- INSTRUCTIONS FOR THE TASK
Below are the entries; return every line among them that holds the word "Information".

- SUPPLIED DATA
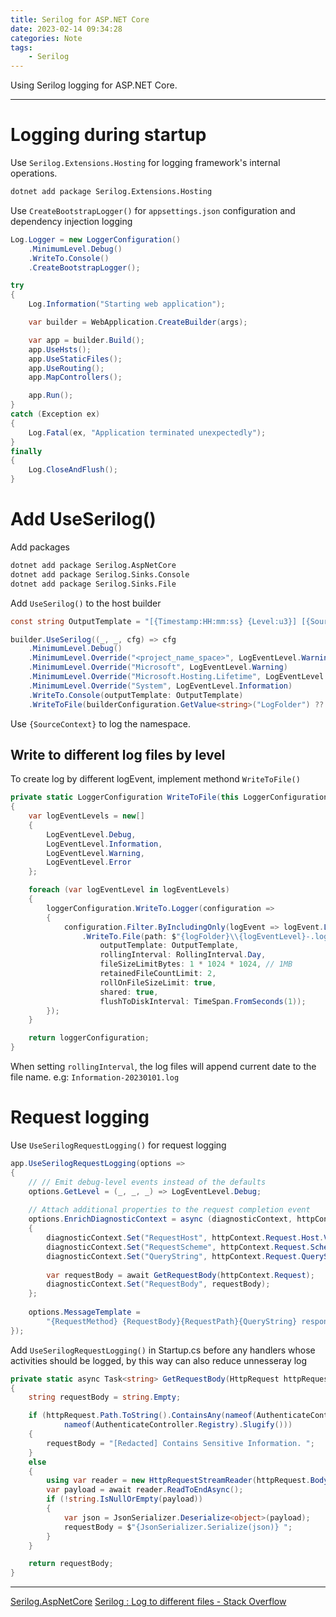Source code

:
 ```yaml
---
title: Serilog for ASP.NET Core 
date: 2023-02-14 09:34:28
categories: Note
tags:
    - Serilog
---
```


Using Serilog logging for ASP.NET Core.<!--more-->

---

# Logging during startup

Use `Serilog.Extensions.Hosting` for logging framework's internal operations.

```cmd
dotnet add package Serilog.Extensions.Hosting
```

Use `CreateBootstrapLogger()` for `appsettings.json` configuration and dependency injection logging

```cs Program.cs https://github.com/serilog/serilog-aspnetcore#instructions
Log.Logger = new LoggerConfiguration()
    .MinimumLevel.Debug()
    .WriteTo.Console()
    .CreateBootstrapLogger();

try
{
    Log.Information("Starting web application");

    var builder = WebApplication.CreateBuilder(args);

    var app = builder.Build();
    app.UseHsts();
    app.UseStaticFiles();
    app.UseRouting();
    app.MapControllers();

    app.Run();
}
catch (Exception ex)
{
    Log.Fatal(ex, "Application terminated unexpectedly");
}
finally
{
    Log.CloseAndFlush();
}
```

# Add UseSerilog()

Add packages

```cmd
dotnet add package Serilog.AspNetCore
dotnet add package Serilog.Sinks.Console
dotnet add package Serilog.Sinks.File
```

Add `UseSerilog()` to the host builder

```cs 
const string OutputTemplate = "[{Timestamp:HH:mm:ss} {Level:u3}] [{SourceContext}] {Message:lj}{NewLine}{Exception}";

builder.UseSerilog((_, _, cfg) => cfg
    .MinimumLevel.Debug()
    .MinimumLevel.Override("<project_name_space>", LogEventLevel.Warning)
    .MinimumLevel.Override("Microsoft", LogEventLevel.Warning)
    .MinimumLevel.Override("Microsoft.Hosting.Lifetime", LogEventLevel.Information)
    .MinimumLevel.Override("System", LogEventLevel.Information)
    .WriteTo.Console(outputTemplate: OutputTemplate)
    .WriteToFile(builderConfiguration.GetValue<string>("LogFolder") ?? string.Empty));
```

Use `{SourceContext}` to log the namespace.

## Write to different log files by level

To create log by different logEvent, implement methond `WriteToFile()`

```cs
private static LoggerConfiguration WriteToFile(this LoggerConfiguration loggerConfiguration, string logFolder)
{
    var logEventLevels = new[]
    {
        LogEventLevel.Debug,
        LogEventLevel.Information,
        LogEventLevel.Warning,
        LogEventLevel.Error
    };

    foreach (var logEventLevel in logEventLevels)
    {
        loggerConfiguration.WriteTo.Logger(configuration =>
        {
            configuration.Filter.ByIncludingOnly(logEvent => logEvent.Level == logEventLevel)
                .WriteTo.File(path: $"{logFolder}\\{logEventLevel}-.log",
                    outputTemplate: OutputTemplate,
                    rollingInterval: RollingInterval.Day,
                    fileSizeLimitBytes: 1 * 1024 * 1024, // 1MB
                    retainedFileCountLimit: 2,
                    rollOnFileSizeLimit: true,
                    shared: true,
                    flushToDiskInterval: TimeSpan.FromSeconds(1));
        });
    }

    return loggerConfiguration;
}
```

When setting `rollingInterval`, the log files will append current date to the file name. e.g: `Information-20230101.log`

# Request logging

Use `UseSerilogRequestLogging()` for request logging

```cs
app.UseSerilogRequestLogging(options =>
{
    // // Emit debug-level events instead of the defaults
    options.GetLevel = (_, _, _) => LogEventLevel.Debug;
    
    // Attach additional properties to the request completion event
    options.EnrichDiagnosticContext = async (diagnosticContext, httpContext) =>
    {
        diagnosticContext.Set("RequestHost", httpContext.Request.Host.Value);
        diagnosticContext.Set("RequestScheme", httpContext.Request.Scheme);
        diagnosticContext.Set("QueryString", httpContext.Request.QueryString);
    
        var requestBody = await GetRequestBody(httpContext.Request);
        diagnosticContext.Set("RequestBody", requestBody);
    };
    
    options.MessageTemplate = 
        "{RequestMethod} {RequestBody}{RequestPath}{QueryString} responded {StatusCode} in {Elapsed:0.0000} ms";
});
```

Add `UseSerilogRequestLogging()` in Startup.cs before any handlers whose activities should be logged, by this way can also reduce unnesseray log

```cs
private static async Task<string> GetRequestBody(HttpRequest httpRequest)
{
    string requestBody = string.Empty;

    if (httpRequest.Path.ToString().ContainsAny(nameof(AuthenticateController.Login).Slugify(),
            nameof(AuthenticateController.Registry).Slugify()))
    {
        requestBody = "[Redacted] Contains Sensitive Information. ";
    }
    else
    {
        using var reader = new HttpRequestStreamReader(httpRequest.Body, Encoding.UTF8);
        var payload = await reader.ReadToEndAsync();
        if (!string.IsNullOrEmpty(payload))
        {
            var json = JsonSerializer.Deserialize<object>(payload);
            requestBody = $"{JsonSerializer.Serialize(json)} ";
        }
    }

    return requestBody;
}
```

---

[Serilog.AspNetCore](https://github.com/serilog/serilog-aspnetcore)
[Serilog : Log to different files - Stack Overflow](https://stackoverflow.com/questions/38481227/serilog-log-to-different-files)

- REPLY TO THE EXERCISE
    Log.Information("Starting web application");
    .MinimumLevel.Override("Microsoft.Hosting.Lifetime", LogEventLevel.Information)
    .MinimumLevel.Override("System", LogEventLevel.Information)
        LogEventLevel.Information,
When setting `rollingInterval`, the log files will append current date to the file name. e.g: `Information-20230101.log`
        requestBody = "[Redacted] Contains Sensitive Information. ";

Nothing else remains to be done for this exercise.